Michael bought a new computer. (One sentence, one clause)
Michael bought a new computer, but he still has the old one. (One sentence, two clauses)
Although he still has his old one, Michael now has a new computer. (One sentence, two clauses)
Definition:
An independent clause (or main clause) makes sense by itself. It expresses a complete thought.
Michael bought a new computer. (One independent clause)
Michael bought a new computer, but he still has the old one. [Two independent clauses (Coordinating conjunctions don't count as part of the clause.)]
Although he still has his old one, Michael now has a new computer. (Only the second clause is independent.)
Definition:
A dependent clause (or subordinate clause) does not make sense by itself. It does not express a complete thought.
Although he still has his old one. (Without the independent clause, a dependent clause is a sentence fragment.)

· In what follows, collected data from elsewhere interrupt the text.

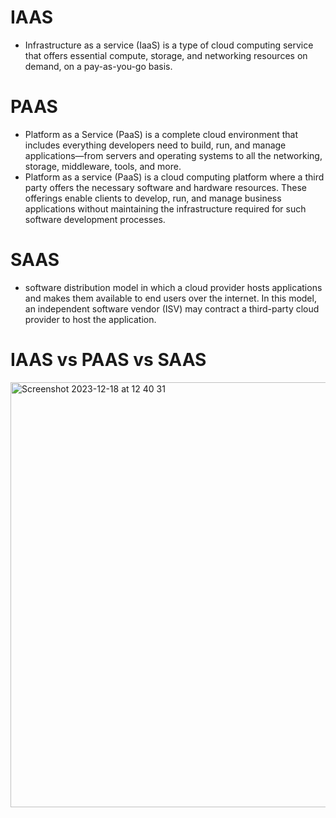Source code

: # IAAS
- Infrastructure as a service (IaaS) is a type of cloud computing service that offers essential compute, storage, and networking resources on demand, on a pay-as-you-go basis.

# PAAS
- Platform as a Service (PaaS) is a complete cloud environment that includes everything developers need to build, run, and manage applications—from servers and operating systems to all the networking, storage, middleware, tools, and more.
- Platform as a service (PaaS) is a cloud computing platform where a third party offers the necessary software and hardware resources. These offerings enable clients to develop, run, and manage business applications without maintaining the infrastructure required for such software development processes.

# SAAS
- software distribution model in which a cloud provider hosts applications and makes them available to end users over the internet. In this model, an independent software vendor (ISV) may contract a third-party cloud provider to host the application.

# IAAS vs PAAS vs SAAS

<img width="680" alt="Screenshot 2023-12-18 at 12 40 31" src="https://github.com/KarthikSappidi/AWS-NOTES/assets/138702639/7a987cb9-c3d8-4cfa-8f1b-ce3294714c3a">
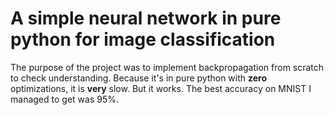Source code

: # A simple neural network in pure python for image classification
The purpose of the project was to implement backpropagation from scratch to check understanding. 
Because it's in pure python with **zero** optimizations, it is **very** slow. But it works. The best accuracy on MNIST I managed to get was 95%.
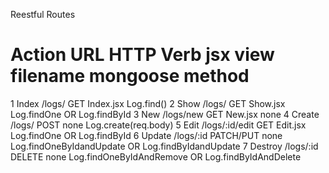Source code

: 
Reestful Routes 

#	Action	URL	        HTTP Verb	jsx view filename	mongoose method
1	Index	/logs/	    GET	        Index.jsx	        Log.find()
2	Show	/logs/	    GET 	    Show.jsx	        Log.findOne OR Log.findById
3	New	    /logs/new	GET 	    New.jsx	            none
4	Create	/logs/	    POST	    none	            Log.create(req.body)
5	Edit	/logs/:id/edit	GET 	Edit.jsx	        Log.findOne OR Log.findById
6	Update	/logs/:id	PATCH/PUT	none	            Log.findOneByIdandUpdate OR Log.findByIdandUpdate
7	Destroy	/logs/:id	DELETE	    none	            Log.findOneByIdAndRemove OR Log.findByIdAndDelete
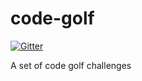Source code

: code-golf
=========

[![Gitter](https://badges.gitter.im/Join%20Chat.svg)](https://gitter.im/hatchbangor/code-golf?utm_source=badge&utm_medium=badge&utm_campaign=pr-badge&utm_content=badge)

A set of code golf challenges
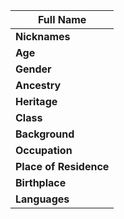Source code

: | **Full Name**          |
| ---------------------- |
| **Nicknames**          |
| **Age**                |
| **Gender**             |
| **Ancestry**           |
| **Heritage**           |
| **Class**              |
| **Background**         |
| **Occupation**         |
| **Place of Residence** |
| **Birthplace**         |
| **Languages**          |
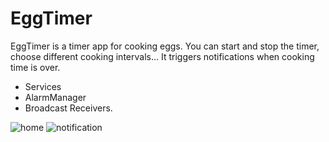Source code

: # EggTimer
EggTimer is a timer app for cooking eggs.
You can start and stop the timer, choose different cooking intervals...
It triggers notifications when cooking time is over.

* Services
* AlarmManager
* Broadcast Receivers.

![home](https://user-images.githubusercontent.com/86685007/147160621-c80f1b92-3823-4fa9-bc50-0bfea9b5add0.png)
![notification](https://user-images.githubusercontent.com/86685007/147160625-ba7fe37a-2444-4e9e-934f-6e3480e1e8ca.png)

A dependent clause usually begins with a subordinating conjunction, a relative pronoun, or some other word that causes it to become dependent. A dependent clause will make sense only when attached to an independent clause.

Although he still has his old one. (Although is a subordinating conjunction.)
He still has his old one. (Without the conjunction, the clause becomes independent.)

Michael now has a new computer although he still has his old one. (Combined with an independent clause, the dependent clause makes sense.)

Dependent clauses can come after, before, or in the middle of the independent clause.

Michael now has a new computer although he still has his old one. (Dependent clause after an independent clause)
Although he still has his old one, Michael now has a new computer. (Dependent clause before the independent clause)
Michael, although he still has his old one, now has a new computer. (Dependent clause inside the independent clause)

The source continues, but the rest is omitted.